“I’ve been doing this work [agricultural labour] since I was a child, even before I turned nine,” the 54-year-old daily-wage worker says. Suman never went to school, and after her father passed away, she started working in her mama’s (maternal uncle’s) field.
“I got married the year Indira Gandhi passed away . I cannot recall my age now but I must have been between 16-20 years old,” she says. She married Bandu Sambre and worked as a construction labourer with him. “I worked through all my pregnancies,” says Suman.
When her husband took his life five years ago, she left working in construction and returned to agricultural labour. She now lives with her five children- 15-year-old Nambrata, 17-year-old Kavita, 12-year-old Guru, 22-year-old Tulsha, 27-year-old Silvina. Suman’s mother, Nanda also lives with them in Umela village in Palghar district.
“I work because I have to. There is no choice,” Suman says. The family belong to the Malhar Koli community (listed as a Scheduled Tribe in Maharashtra).
On a hot March afternoon she is working two kilometres away in a field of vaal (lima beans). She left home at 8 a.m. with just a tarpaulin bag holding a water bottle and two sickles.
A towel covers her head protecting it from the strong sun. She carefully plucks the delicate pods of vaal and transfers them to a dupatta tied around her waist that doubles up as a bag.
“When this oti [bag] fills up, I transfer the beans to the basket and once that is full, I add them to the sack,” she explains. Later she will separate the dried pods from the tender ones.
Lunch is usually her first meal of the day. Sometimes, her sethani (employer) gives her a meal if she hasn’t brought one, or she walks back home to eat, but returns soon and works till sunset. Her youngest daughter, Nambrata sometimes brings her tea in the afternoon.
“After bearing the heat of the sun, I get 300 rupees. What can I provide with that much money?” Suman asks and adds, “I don’t get work every day.” Her work depends on the agricultural season and the number of labourers that are available. “After I have finished harvesting this field, I won’t get work for eight days.”
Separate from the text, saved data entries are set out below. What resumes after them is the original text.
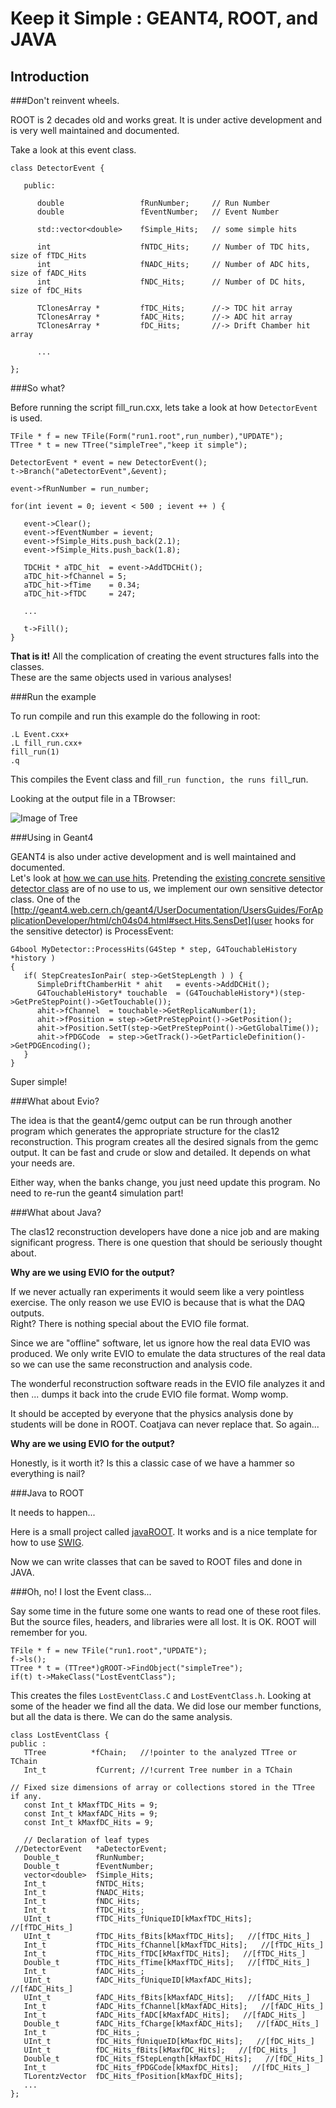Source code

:Keep it Simple : GEANT4, ROOT, and JAVA
=======================================

Introduction
------------

###Don't reinvent wheels.

ROOT is 2 decades old and works great. It is under active development and is 
very well maintained and documented.

Take a look at this event class.

    class DetectorEvent {
    
       public:
    
          double                 fRunNumber;     // Run Number
          double                 fEventNumber;   // Event Number
    
          std::vector<double>    fSimple_Hits;   // some simple hits
    
          int                    fNTDC_Hits;     // Number of TDC hits, size of fTDC_Hits
          int                    fNADC_Hits;     // Number of ADC hits, size of fADC_Hits
          int                    fNDC_Hits;      // Number of DC hits, size of fDC_Hits
    
          TClonesArray *         fTDC_Hits;      //-> TDC hit array 
          TClonesArray *         fADC_Hits;      //-> ADC hit array 
          TClonesArray *         fDC_Hits;       //-> Drift Chamber hit array 

          ...

    };

###So what?

Before running the script fill_run.cxx, lets take a look at how 
<code>DetectorEvent</code> is used.

    TFile * f = new TFile(Form("run1.root",run_number),"UPDATE");
    TTree * t = new TTree("simpleTree","keep it simple");

    DetectorEvent * event = new DetectorEvent();
    t->Branch("aDetectorEvent",&event);

    event->fRunNumber = run_number;
 
    for(int ievent = 0; ievent < 500 ; ievent ++ ) {
 
       event->Clear();
       event->fEventNumber = ievent;
       event->fSimple_Hits.push_back(2.1);
       event->fSimple_Hits.push_back(1.8);
 
       TDCHit * aTDC_hit  = event->AddTDCHit();
       aTDC_hit->fChannel = 5;
       aTDC_hit->fTime    = 0.34;
       aTDC_hit->fTDC     = 247;

       ...

       t->Fill();
    }

**That is it!**
All the complication of creating the event structures falls into the classes.  
These are the same objects used in various analyses! 

###Run the example

To run compile and run this example do the following in root:

    .L Event.cxx+
    .L fill_run.cxx+
    fill_run(1)
    .q

This compiles the Event class and fill`_run function, the runs fill`_run.

Looking at the output file in a TBrowser:

![Image of Tree](https://octodex.github.com/images/yaktocat.png)


###Using in Geant4


GEANT4 is also under active development and is well maintained and documented.  
Let's look at [how we can use 
hits](http://geant4.web.cern.ch/geant4/UserDocumentation/UsersGuides/ForApplicationDeveloper/html/ch04s04.html).
Pretending the [existing concrete sensitive detector 
class](http://geant4.web.cern.ch/geant4/UserDocumentation/UsersGuides/ForApplicationDeveloper/html/ch04s04.html#sect.Hits.G4VPrim) 
are of no use to us, we implement our own sensitive detector class. One of the 
[http://geant4.web.cern.ch/geant4/UserDocumentation/UsersGuides/ForApplicationDeveloper/html/ch04s04.html#sect.Hits.SensDet](user 
hooks for the sensitive detector) is ProcessEvent:

    G4bool MyDetector::ProcessHits(G4Step * step, G4TouchableHistory *history )
    {
       if( StepCreatesIonPair( step->GetStepLength ) ) {
          SimpleDriftChamberHit * ahit   = events->AddDCHit();
          G4TouchableHistory* touchable  = (G4TouchableHistory*)(step->GetPreStepPoint()->GetTouchable());
          ahit->fChannel  = touchable->GetReplicaNumber(1);
          ahit->fPosition = step->GetPreStepPoint()->GetPosition();
          ahit->fPosition.SetT(step->GetPreStepPoint()->GetGlobalTime());
          ahit->fPDGCode  = step->GetTrack()->GetParticleDefinition()->GetPDGEncoding();
       }
    }

Super simple!

###What about Evio?

The idea is that the geant4/gemc output can be run through another program 
which generates the appropriate structure for the clas12 reconstruction. This 
program creates all the desired signals from the gemc output. It can be fast 
and crude or slow and detailed. It depends on what your needs are.

Either way, when the banks change, you just need update this program. No need 
to re-run the geant4 simulation part!


###What about Java?

The clas12 reconstruction developers have done a nice job and are making 
significant progress. There is one question that should be seriously thought 
about. 

**Why are we using EVIO for the output?**

If we never actually ran experiments it would seem like a very pointless 
exercise. The only reason we use EVIO is because that is what the DAQ outputs.  
Right? There is nothing special about the EVIO file format. 

Since we are "offline" software, let us ignore how the real data EVIO was 
produced. We only write EVIO to emulate the data structures of the real data so 
we can use the same reconstruction and analysis code.

The wonderful reconstruction software reads in the EVIO file analyzes it and 
then ...  dumps it back into the crude EVIO file format. Womp womp.

It should be accepted by everyone that the physics analysis done by students 
will be done in ROOT.  Coatjava can never replace that. So again... 

**Why are we using EVIO for the output?**

Honestly, is it worth it? Is this a classic case of we have a hammer so 
everything is nail?

###Java to ROOT

It needs to happen...

Here is a small project called 
[javaROOT](https://confluence.slac.stanford.edu/display/ilc/javaROOT).  It 
works and is a nice template for how to use 
[SWIG](http://www.swig.org/Doc1.3/Java.html).

Now we can write classes that can be saved to ROOT files and done in JAVA. 



###Oh, no! I lost the Event class...

Say some time in the future some one wants to read one of these root files. But 
the source files, headers, and libraries were all lost. It is OK. ROOT will 
remember for you.

    TFile * f = new TFile("run1.root","UPDATE");
    f->ls();
    TTree * t = (TTree*)gROOT->FindObject("simpleTree");
    if(t) t->MakeClass("LostEventClass");

This creates the files <code>LostEventClass.C</code> and 
<code>LostEventClass.h</code>. Looking at some of the header we find all the 
data. We did lose our member functions, but all the data is there.  We can do 
the same analysis.

    class LostEventClass {
    public :
       TTree          *fChain;   //!pointer to the analyzed TTree or TChain
       Int_t           fCurrent; //!current Tree number in a TChain
    
    // Fixed size dimensions of array or collections stored in the TTree if any.
       const Int_t kMaxfTDC_Hits = 9;
       const Int_t kMaxfADC_Hits = 9;
       const Int_t kMaxfDC_Hits = 9;
    
       // Declaration of leaf types
     //DetectorEvent   *aDetectorEvent;
       Double_t        fRunNumber;
       Double_t        fEventNumber;
       vector<double>  fSimple_Hits;
       Int_t           fNTDC_Hits;
       Int_t           fNADC_Hits;
       Int_t           fNDC_Hits;
       Int_t           fTDC_Hits_;
       UInt_t          fTDC_Hits_fUniqueID[kMaxfTDC_Hits];   //[fTDC_Hits_]
       UInt_t          fTDC_Hits_fBits[kMaxfTDC_Hits];   //[fTDC_Hits_]
       Int_t           fTDC_Hits_fChannel[kMaxfTDC_Hits];   //[fTDC_Hits_]
       Int_t           fTDC_Hits_fTDC[kMaxfTDC_Hits];   //[fTDC_Hits_]
       Double_t        fTDC_Hits_fTime[kMaxfTDC_Hits];   //[fTDC_Hits_]
       Int_t           fADC_Hits_;
       UInt_t          fADC_Hits_fUniqueID[kMaxfADC_Hits];   //[fADC_Hits_]
       UInt_t          fADC_Hits_fBits[kMaxfADC_Hits];   //[fADC_Hits_]
       Int_t           fADC_Hits_fChannel[kMaxfADC_Hits];   //[fADC_Hits_]
       Int_t           fADC_Hits_fADC[kMaxfADC_Hits];   //[fADC_Hits_]
       Double_t        fADC_Hits_fCharge[kMaxfADC_Hits];   //[fADC_Hits_]
       Int_t           fDC_Hits_;
       UInt_t          fDC_Hits_fUniqueID[kMaxfDC_Hits];   //[fDC_Hits_]
       UInt_t          fDC_Hits_fBits[kMaxfDC_Hits];   //[fDC_Hits_]
       Double_t        fDC_Hits_fStepLength[kMaxfDC_Hits];   //[fDC_Hits_]
       Int_t           fDC_Hits_fPDGCode[kMaxfDC_Hits];   //[fDC_Hits_]
       TLorentzVector  fDC_Hits_fPosition[kMaxfDC_Hits];
       ...
    };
The days that Suman doesn’t find work, she stays at home gathering firewood, cooking, and rebuilding her kuccha hut. She also worries about getting her next wage work, “look at the rising prices of everything!”
It helps that Suman’s two children, Tulsha and Silvina, have recently started working in a manufacturing factory and are adding to the family’s income.
A few years after she lost her husband, her older son, Santosh Sambre took his life in October 2022. Santosh, then 30, used to work as a mandap (stage) decorator. She recalls the events of the night before. “My other son, Tulsha, was tending to our cats when Santosh got irritated and asked Tulsha to stop annoying him.” Santosh then stormed out.
“I thought he might be with his friend. I went to the road multiple times throughout the night to look for him,” she adds.
She says that this is all she thinks about when she is working on the vaal fields. “My son [Guru] keeps repeating ‘ Baba [father] killed himself, so did dada [brother]; I will also do it’,” she says. The history of suicides in her family worries her.
“I don’t know what to think, I just come to work here every day,” she says, “I don’t have the time to grieve.”